§ **WHAT TO WORK ON**
Please copy the data below exactly; none of the pictures in it belong in the copy.

§ **PROVIDED ENTRIES**

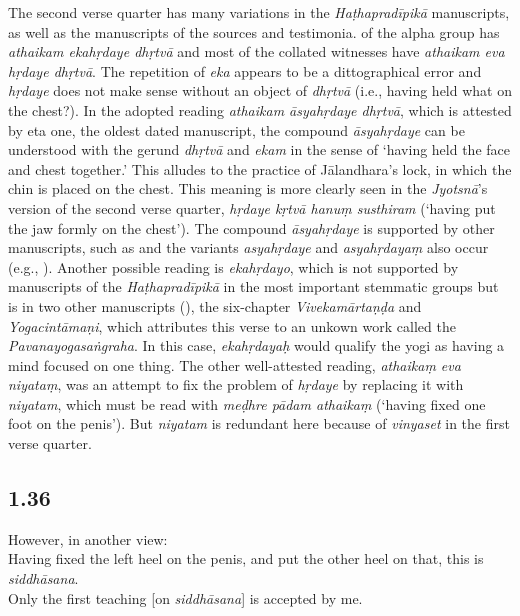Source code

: \begin{ekdosis}
\begin{testimonia}[hp01_035]
\end{testimonia}

\begin{philcomm}[hp01_035]
The second verse quarter has many variations in the \emph{Haṭhapradīpikā} manuscripts, as well as the manuscripts of the sources and testimonia.  of the alpha group has \emph{athaikam ekahṛdaye dhṛtvā} and most of the collated witnesses have \emph{athaikam eva hṛdaye dhṛtvā}. The repetition of \emph{eka} appears to be a dittographical error and \emph{hṛdaye} does not make sense without an object of \emph{dhṛtvā} (i.e., having held what on the chest?). In the adopted reading \emph{athaikam āsyahṛdaye dhṛtvā}, which is attested by eta one, the oldest dated manuscript, the compound \emph{āsyahṛdaye} can be understood with the gerund \emph{dhṛtvā} and \emph{ekam} in the sense of `having held the face and chest together.' This alludes to the practice of Jālandhara's lock, in which the chin is placed on the chest. This meaning is more clearly seen in the \emph{Jyotsnā}'s version of the second verse quarter, \emph{hṛdaye kṛtvā hanuṃ susthiram} (`having put the jaw formly on the chest'). The compound \emph{āsyahṛdaye} is supported by other manuscripts, such as  and the variants \emph{asyahṛdaye} and \emph{asyahṛdayaṃ} also occur (e.g., ). Another possible reading is \emph{ekahṛdayo}, which is not supported by manuscripts of the \emph{Haṭhapradīpikā} in the most important stemmatic groups but is in two other manuscripts (), the six-chapter \emph{Vivekamārtaṇḍa} and \emph{Yogacintāmaṇi}, which attributes this verse to an unkown work called the \emph{Pavanayogasaṅgraha}. In this case, \emph{ekahṛdayaḥ} would qualify the yogi as having a mind focused on one thing. The other well-attested reading, \emph{athaikaṃ eva niyataṃ}, was an attempt to fix the problem of \emph{hṛdaye} by replacing it with \emph{niyatam}, which must be read with \emph{meḍhre pādam athaikaṃ} (`having fixed one foot on the penis'). But \emph{niyatam} is redundant here because of \emph{vinyaset} in the first verse quarter.     \end{philcomm}

\subsection*{1.36}
\begin{translation}[hp01_036]
However, in another view:\\
Having fixed the left heel on the penis, and put the other heel on that, this is \emph{siddhāsana}.\\ 
Only the first teaching [on \emph{siddhāsana}] is accepted by me.
\end{translation}


\end{ekdosis}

§ **RESULT**
Source code

: \begin{ekdosis}
\begin{testimonia}[hp01_035]
\end{testimonia}

\begin{philcomm}[hp01_035]
The second verse quarter has many variations in the \emph{Haṭhapradīpikā} manuscripts, as well as the manuscripts of the sources and testimonia.  of the alpha group has \emph{athaikam ekahṛdaye dhṛtvā} and most of the collated witnesses have \emph{athaikam eva hṛdaye dhṛtvā}. The repetition of \emph{eka} appears to be a dittographical error and \emph{hṛdaye} does not make sense without an object of \emph{dhṛtvā} (i.e., having held what on the chest?). In the adopted reading \emph{athaikam āsyahṛdaye dhṛtvā}, which is attested by eta one, the oldest dated manuscript, the compound \emph{āsyahṛdaye} can be understood with the gerund \emph{dhṛtvā} and \emph{ekam} in the sense of `having held the face and chest together.' This alludes to the practice of Jālandhara's lock, in which the chin is placed on the chest. This meaning is more clearly seen in the \emph{Jyotsnā}'s version of the second verse quarter, \emph{hṛdaye kṛtvā hanuṃ susthiram} (`having put the jaw formly on the chest'). The compound \emph{āsyahṛdaye} is supported by other manuscripts, such as  and the variants \emph{asyahṛdaye} and \emph{asyahṛdayaṃ} also occur (e.g., ). Another possible reading is \emph{ekahṛdayo}, which is not supported by manuscripts of the \emph{Haṭhapradīpikā} in the most important stemmatic groups but is in two other manuscripts (), the six-chapter \emph{Vivekamārtaṇḍa} and \emph{Yogacintāmaṇi}, which attributes this verse to an unkown work called the \emph{Pavanayogasaṅgraha}. In this case, \emph{ekahṛdayaḥ} would qualify the yogi as having a mind focused on one thing. The other well-attested reading, \emph{athaikaṃ eva niyataṃ}, was an attempt to fix the problem of \emph{hṛdaye} by replacing it with \emph{niyatam}, which must be read with \emph{meḍhre pādam athaikaṃ} (`having fixed one foot on the penis'). But \emph{niyatam} is redundant here because of \emph{vinyaset} in the first verse quarter.     \end{philcomm}

\subsection*{1.36}
\begin{translation}[hp01_036]
However, in another view:\\
Having fixed the left heel on the penis, and put the other heel on that, this is \emph{siddhāsana}.\\ 
Only the first teaching [on \emph{siddhāsana}] is accepted by me.
\end{translation}


\end{ekdosis}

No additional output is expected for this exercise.